Menurut Halili, di dalam iklim kemerdekaan, perumahan eksklusif berdasarkan agama tertentu merupakan kemunduran peradaban yang memuat kontra narasi atas kemajemukan yang ada di Indonesia. Fenomena ini akan menutup ruang perjumpaan antar identitas yang berbeda dan menebalkan kekhawatiran, kecurigaan, ketakutan dan keterancaman dalam melihat identitas yang berbeda.

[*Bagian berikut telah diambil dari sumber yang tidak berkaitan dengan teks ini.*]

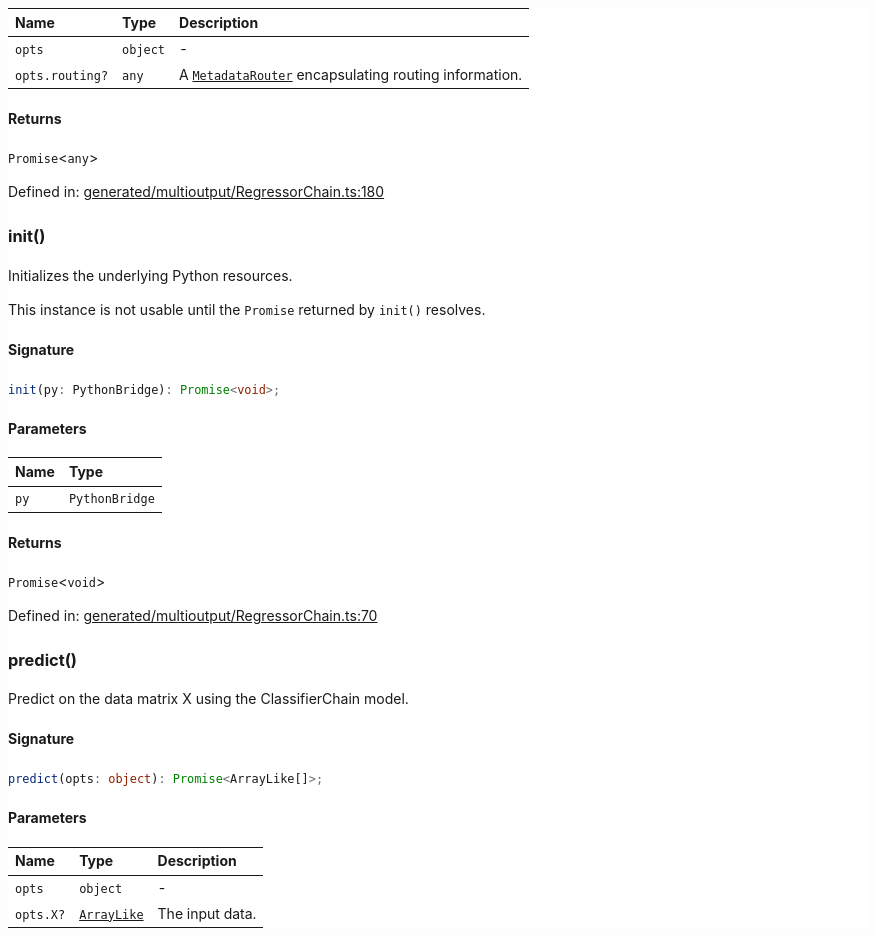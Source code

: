 | Name | Type | Description |
| :------ | :------ | :------ |
| `opts` | `object` | - |
| `opts.routing?` | `any` | A [`MetadataRouter`](sklearn.utils.metadata_routing.MetadataRouter.html#sklearn.utils.metadata_routing.MetadataRouter "sklearn.utils.metadata_routing.MetadataRouter") encapsulating routing information. |

#### Returns

`Promise`\<`any`\>

Defined in:  [generated/multioutput/RegressorChain.ts:180](https://github.com/transitive-bullshit/scikit-learn-ts/blob/f3d7d2d/packages/sklearn/src/generated/multioutput/RegressorChain.ts#L180)

### init()

Initializes the underlying Python resources.

This instance is not usable until the `Promise` returned by `init()` resolves.

#### Signature

```ts
init(py: PythonBridge): Promise<void>;
```

#### Parameters

| Name | Type |
| :------ | :------ |
| `py` | `PythonBridge` |

#### Returns

`Promise`\<`void`\>

Defined in:  [generated/multioutput/RegressorChain.ts:70](https://github.com/transitive-bullshit/scikit-learn-ts/blob/f3d7d2d/packages/sklearn/src/generated/multioutput/RegressorChain.ts#L70)

### predict()

Predict on the data matrix X using the ClassifierChain model.

#### Signature

```ts
predict(opts: object): Promise<ArrayLike[]>;
```

#### Parameters

| Name | Type | Description |
| :------ | :------ | :------ |
| `opts` | `object` | - |
| `opts.X?` | [`ArrayLike`](../types/ArrayLike.md) | The input data. |
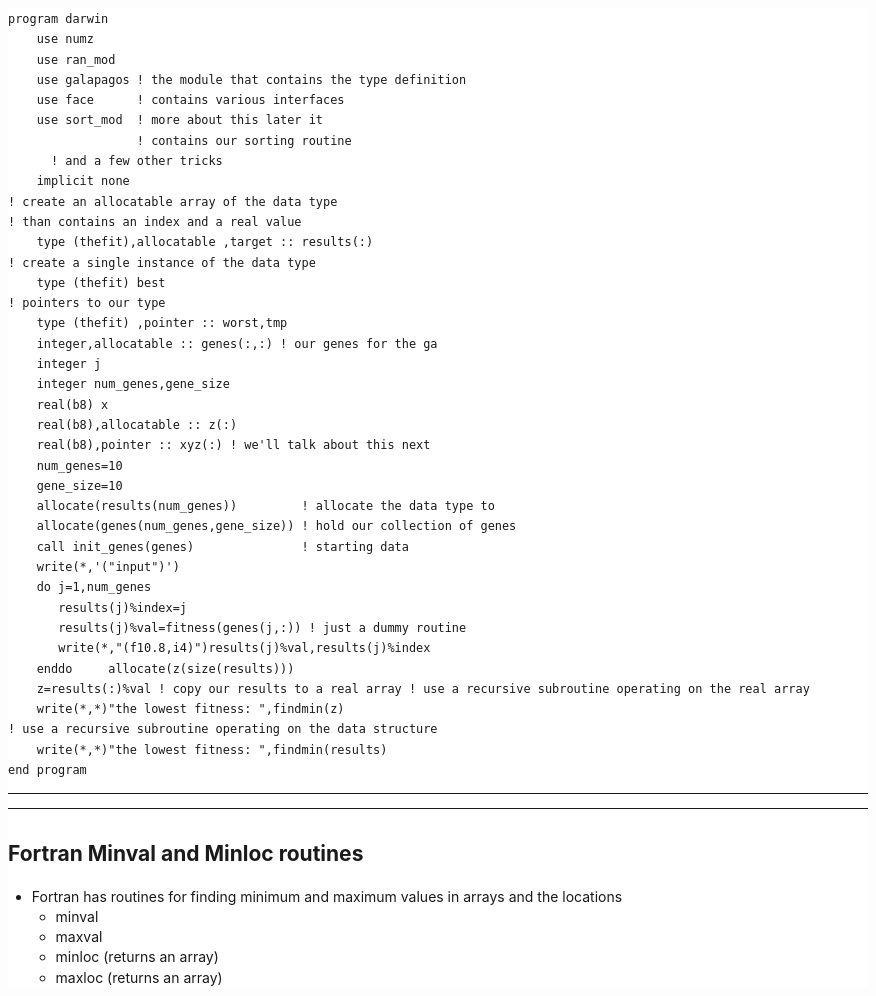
 ```
program darwin
    use numz
    use ran_mod
    use galapagos ! the module that contains the type definition
    use face      ! contains various interfaces
    use sort_mod  ! more about this later it
                  ! contains our sorting routine
      ! and a few other tricks
    implicit none
! create an allocatable array of the data type
! than contains an index and a real value
    type (thefit),allocatable ,target :: results(:)
! create a single instance of the data type
    type (thefit) best
! pointers to our type
    type (thefit) ,pointer :: worst,tmp
    integer,allocatable :: genes(:,:) ! our genes for the ga
    integer j
    integer num_genes,gene_size
    real(b8) x
    real(b8),allocatable :: z(:)
    real(b8),pointer :: xyz(:) ! we'll talk about this next
    num_genes=10
    gene_size=10
    allocate(results(num_genes))         ! allocate the data type to
    allocate(genes(num_genes,gene_size)) ! hold our collection of genes
    call init_genes(genes)               ! starting data
    write(*,'("input")')
    do j=1,num_genes
       results(j)%index=j
       results(j)%val=fitness(genes(j,:)) ! just a dummy routine
       write(*,"(f10.8,i4)")results(j)%val,results(j)%index
    enddo     allocate(z(size(results)))
    z=results(:)%val ! copy our results to a real array ! use a recursive subroutine operating on the real array
    write(*,*)"the lowest fitness: ",findmin(z)
! use a recursive subroutine operating on the data structure
    write(*,*)"the lowest fitness: ",findmin(results)
end program
```

- - -
- - -

## Fortran Minval and Minloc routines
- Fortran has routines for finding minimum and maximum values in arrays and
    the locations
    -  minval
    -  maxval
    -  minloc (returns an array)
    -  maxloc (returns an array)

Ketua Umum Tanfidziyah PBNU KH Said Aqil Siroj juga mengatakan, pemerintah harus segera mengikis terjadinya segregasi sosial semacam itu dengan menolak perizinan perumahan yang eksklusif berdasarkan identitas agama. Menurut dia, hal ini berpotensi merusak kebinnekaan Indonesia.
Pemerintah harus segera mengikis terjadinya segregasi sosial semacam itu dengan menolak perizinan perumahan yang eksklusif berdasarkan identitas agama.

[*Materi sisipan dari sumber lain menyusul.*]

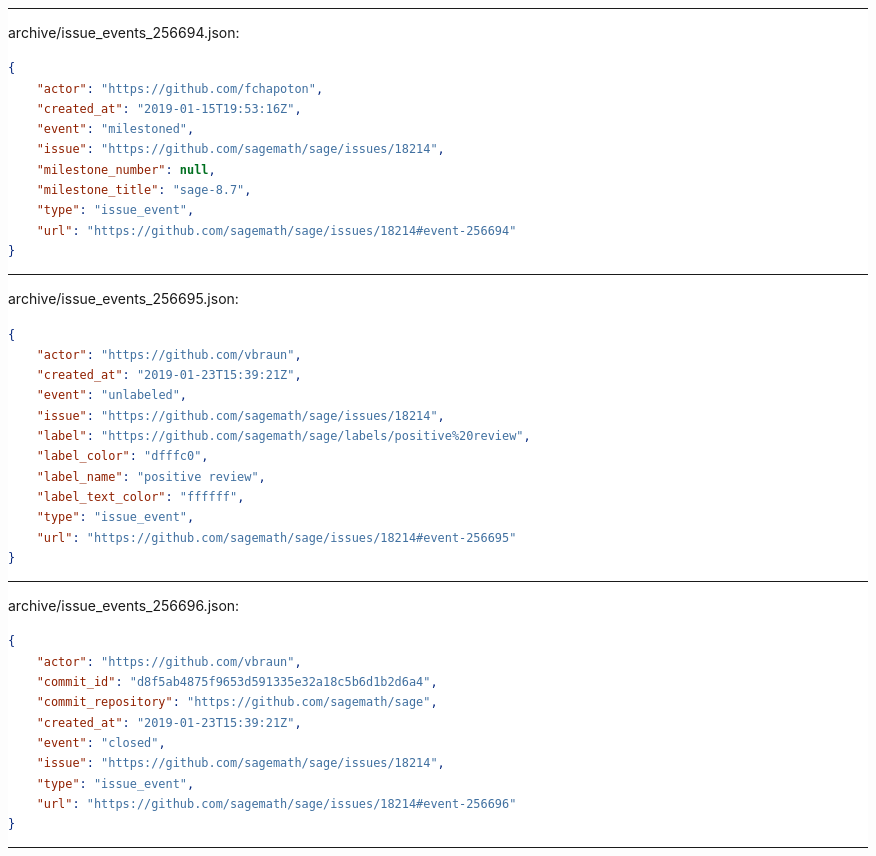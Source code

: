 

---

archive/issue_events_256694.json:
```json
{
    "actor": "https://github.com/fchapoton",
    "created_at": "2019-01-15T19:53:16Z",
    "event": "milestoned",
    "issue": "https://github.com/sagemath/sage/issues/18214",
    "milestone_number": null,
    "milestone_title": "sage-8.7",
    "type": "issue_event",
    "url": "https://github.com/sagemath/sage/issues/18214#event-256694"
}
```



---

archive/issue_events_256695.json:
```json
{
    "actor": "https://github.com/vbraun",
    "created_at": "2019-01-23T15:39:21Z",
    "event": "unlabeled",
    "issue": "https://github.com/sagemath/sage/issues/18214",
    "label": "https://github.com/sagemath/sage/labels/positive%20review",
    "label_color": "dfffc0",
    "label_name": "positive review",
    "label_text_color": "ffffff",
    "type": "issue_event",
    "url": "https://github.com/sagemath/sage/issues/18214#event-256695"
}
```



---

archive/issue_events_256696.json:
```json
{
    "actor": "https://github.com/vbraun",
    "commit_id": "d8f5ab4875f9653d591335e32a18c5b6d1b2d6a4",
    "commit_repository": "https://github.com/sagemath/sage",
    "created_at": "2019-01-23T15:39:21Z",
    "event": "closed",
    "issue": "https://github.com/sagemath/sage/issues/18214",
    "type": "issue_event",
    "url": "https://github.com/sagemath/sage/issues/18214#event-256696"
}
```



---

Secara terpisah di Jakarta, Kepala Pusat Penerangan Kementerian Dalam Negeri Bahtiar sangat menyayangkan kasus diskriminatif yang terjadi di Pleret. Seharusnya, sebagai pelayan masyarakat, seluruh aparatur penyelenggara pemerintahan hingga satuan terkecil dapat mengedepankan asas non diskriminatif.

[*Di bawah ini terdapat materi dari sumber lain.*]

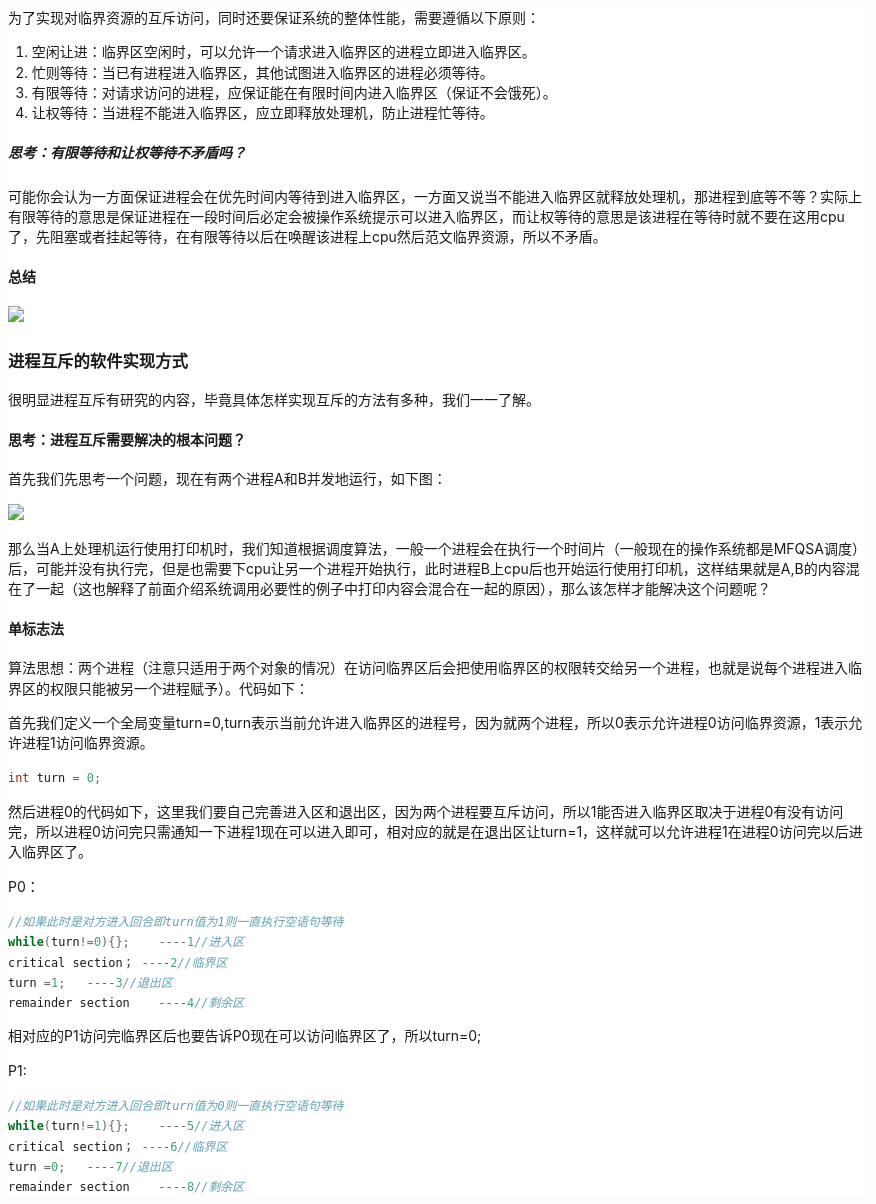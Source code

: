 为了实现对临界资源的互斥访问，同时还要保证系统的整体性能，需要遵循以下原则：

1. 空闲让进：临界区空闲时，可以允许一个请求进入临界区的进程立即进入临界区。
2. 忙则等待：当已有进程进入临界区，其他试图进入临界区的进程必须等待。
3. 有限等待：对请求访问的进程，应保证能在有限时间内进入临界区（保证不会饿死）。
4. 让权等待：当进程不能进入临界区，应立即释放处理机，防止进程忙等待。

##### 思考：有限等待和让权等待不矛盾吗？

可能你会认为一方面保证进程会在优先时间内等待到进入临界区，一方面又说当不能进入临界区就释放处理机，那进程到底等不等？实际上有限等待的意思是保证进程在一段时间后必定会被操作系统提示可以进入临界区，而让权等待的意思是该进程在等待时就不要在这用cpu了，先阻塞或者挂起等待，在有限等待以后在唤醒该进程上cpu然后范文临界资源，所以不矛盾。

#### 总结

![](https://pic.downk.cc/item/5fdc98163ffa7d37b3a3b7f0.jpg)

### 进程互斥的软件实现方式

很明显进程互斥有研究的内容，毕竟具体怎样实现互斥的方法有多种，我们一一了解。

#### 思考：进程互斥需要解决的根本问题？

首先我们先思考一个问题，现在有两个进程A和B并发地运行，如下图：

![](https://pic.downk.cc/item/5fdc98bd3ffa7d37b3a46606.jpg)

那么当A上处理机运行使用打印机时，我们知道根据调度算法，一般一个进程会在执行一个时间片（一般现在的操作系统都是MFQSA调度）后，可能并没有执行完，但是也需要下cpu让另一个进程开始执行，此时进程B上cpu后也开始运行使用打印机，这样结果就是A,B的内容混在了一起（这也解释了前面介绍系统调用必要性的例子中打印内容会混合在一起的原因），那么该怎样才能解决这个问题呢？

#### 单标志法

算法思想：两个进程（注意只适用于两个对象的情况）在访问临界区后会把使用临界区的权限转交给另一个进程，也就是说每个进程进入临界区的权限只能被另一个进程赋予）。代码如下：

首先我们定义一个全局变量turn=0,turn表示当前允许进入临界区的进程号，因为就两个进程，所以0表示允许进程0访问临界资源，1表示允许进程1访问临界资源。

```c
int turn = 0;
```

然后进程0的代码如下，这里我们要自己完善进入区和退出区，因为两个进程要互斥访问，所以1能否进入临界区取决于进程0有没有访问完，所以进程0访问完只需通知一下进程1现在可以进入即可，相对应的就是在退出区让turn=1，这样就可以允许进程1在进程0访问完以后进入临界区了。

P0：

```c
//如果此时是对方进入回合即turn值为1则一直执行空语句等待
while(turn!=0){};    ----1//进入区
critical section； ----2//临界区
turn =1;   ----3//退出区
remainder section    ----4//剩余区
```

相对应的P1访问完临界区后也要告诉P0现在可以访问临界区了，所以turn=0;

P1:

```c
//如果此时是对方进入回合即turn值为0则一直执行空语句等待
while(turn!=1){};    ----5//进入区
critical section； ----6//临界区
turn =0;   ----7//退出区
remainder section    ----8//剩余区
```
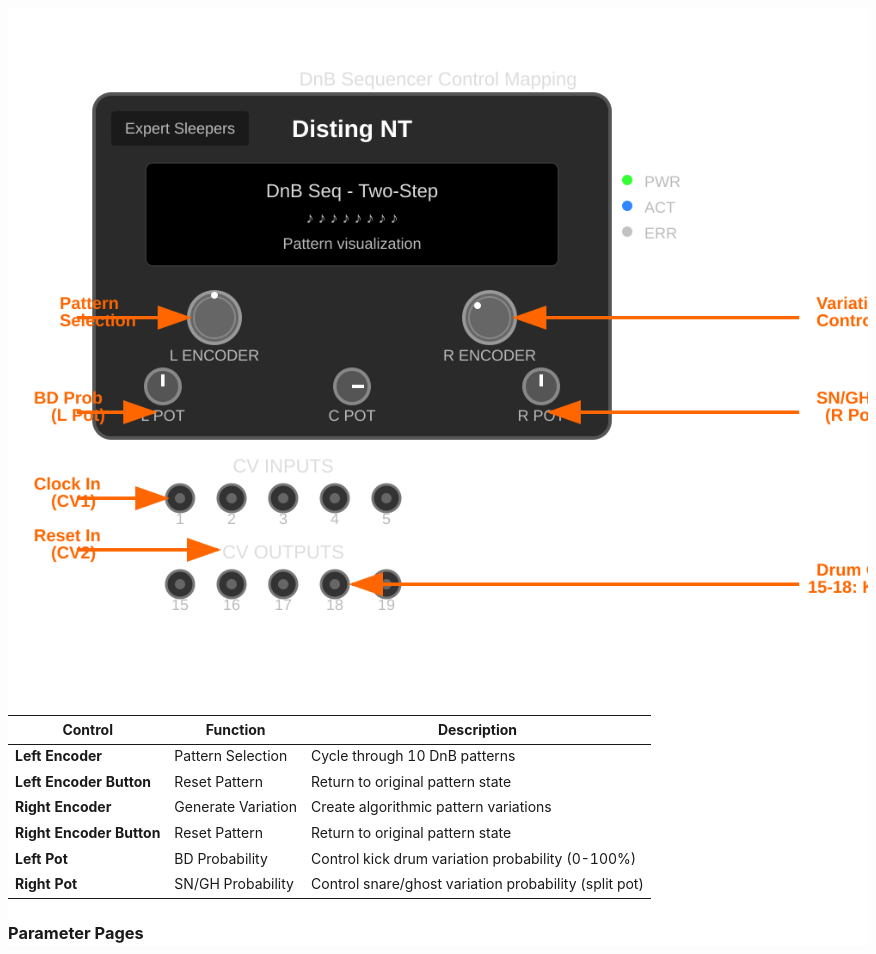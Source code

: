 ![Hardware Layout](docs/images/hardware-layout.svg)

| Control | Function | Description |
|---------|----------|-------------|
| **Left Encoder** | Pattern Selection | Cycle through 10 DnB patterns |
| **Left Encoder Button** | Reset Pattern | Return to original pattern state |
| **Right Encoder** | Generate Variation | Create algorithmic pattern variations |
| **Right Encoder Button** | Reset Pattern | Return to original pattern state |
| **Left Pot** | BD Probability | Control kick drum variation probability (0-100%) |
| **Right Pot** | SN/GH Probability | Control snare/ghost variation probability (split pot) |

### Parameter Pages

"Mestinya harus memberikan pelayanan pada siapapun tanpa melihat latarbelakang SARA. Di Indonesia ini, kan, setiap orang sama kedudukannya di dalam hukum dan pemerintahan," ujar Bahtiar.
Dia berharap, kasus ini bisa menjadi pelajaran bagi seluruh aparatur negara agar tidak secara serta-merta mengeluarkan peraturan yang sifatnya ujaran kebencian atau menyinggung suku, agama, ras, dan antargolongan (SARA). Apalagi, hal itu telah diatur secara tegas di UUD 1945 dan UU Nomor 23 Tahun 2014 di mana inti salah satu poinnya adalah kewajiban memelihara kerukunan umat beragama serta persatuan dan kesatuan bangsa.
"Itu seluruh undang-undang sudah mengatur. Jadi ini sebenarnya dari segi regulasi negara dan pemda sudah jelas. Makanya, kalau masih terjadi kealpaan di lapangan, tugas kami (Kemendagri) untuk mengingatkan," kata Bahtiar.